Je m'attendais à l'entendre. Rien n'aurait pu contrer sa présence. Rien n'aurait pu l'effacer dans l'oubli, ou encore moins la perdre dans l'éternel. Non, il fallait qu'elle reste présente, afin de me ramener à la réalité, qui puis est point très réconfortante.

- Alors comme cela, vous me redites bonjour. Maintenant.

Les mots sortirent de ma bouche comme une évidence, et je moque bien de leur possible conséquence. Mes yeux, jusque-là rivés sur les tableaux, se détournent enfin vers l'autre bout de la table, où siège tel un roi l'homme de toute ma souffrance. Sa blouse blanche habituelle vient contraster avec ses cheveux d'un noir troublant, presque hypnotisant. La lumière créée par le plafond vient même s'inviter dans sa chevelure qui, avec grâce, reflète de doux éclats dorés sur l'ensemble de la pièce.

Son visage fin et régulier souligne un sourire perçant, dont les dents blanches émanent une certaine brillance. Et sans se soucier plus de ma remarque, il se sert un verre d'eau, et repose la cruche en cristal avant de boire d'une gorgée pressante.
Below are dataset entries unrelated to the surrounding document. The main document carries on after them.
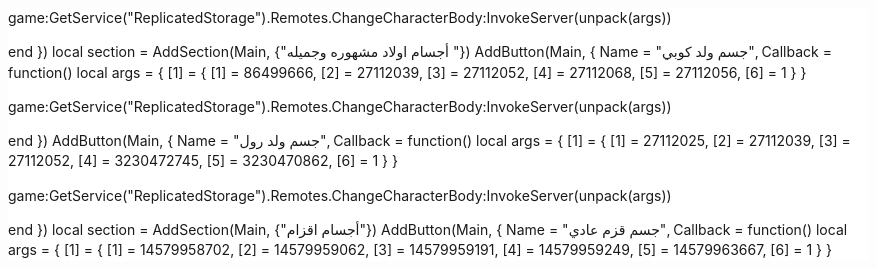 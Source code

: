 game:GetService("ReplicatedStorage").Remotes.ChangeCharacterBody:InvokeServer(unpack(args))

  end
})
local section = AddSection(Main, {"أجسام اولاد مشهوره وجميله "})
AddButton(Main, {
  Name = "جسم ولد كوبي",
  Callback = function()
local args = {
    [1] = {
        [1] = 86499666,
        [2] = 27112039,
        [3] = 27112052,
        [4] = 27112068,
        [5] = 27112056,
        [6] = 1
    }
}

game:GetService("ReplicatedStorage").Remotes.ChangeCharacterBody:InvokeServer(unpack(args))

  end
})
AddButton(Main, {
  Name = "جسم ولد رول",
  Callback = function()
local args = {
    [1] = {
        [1] = 27112025,
        [2] = 27112039,
        [3] = 27112052,
        [4] = 3230472745,
        [5] = 3230470862,
        [6] = 1
    }
}

game:GetService("ReplicatedStorage").Remotes.ChangeCharacterBody:InvokeServer(unpack(args))

  end
})
local section = AddSection(Main, {"أجسام اقزام"})
AddButton(Main, {
  Name = "جسم قزم عادي",
  Callback = function()
local args = {
    [1] = {
        [1] = 14579958702,
        [2] = 14579959062,
        [3] = 14579959191,
        [4] = 14579959249,
        [5] = 14579963667,
        [6] = 1
    }
}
- Vous savez, réplique t-il ensuite, je pense que nous sommes partis du mauvais pied, vous et moi.

Ceci est l'exemple même de ce que peut formuler un manipulateur. Et Elon White ne fait pas figure d'exception. Bien entendu, je ne m'en attendais pas moins de lui mais, d'une certaine manière, j'espérais qu'il en soit autrement.

Du plus profond de nos cœurs, nous croyons toujours en la perfectibilité de l'être humain. Comme s'il s'agissait d'une évidence. Personne n'est fait de blanc ou de noir. Non, un mixe est bien présent. Suffit-il seulement d'espérer que le bien gagnera toujours sur le mal.

- Vraiment ? sifflé-je, d'un ton ironique.

- En effet, et de ce fait, j'ai jugé nécessaire de prendre le déjeuner en tête à tête avec vous, afin de calmer nos différences sur un pied d'égalité.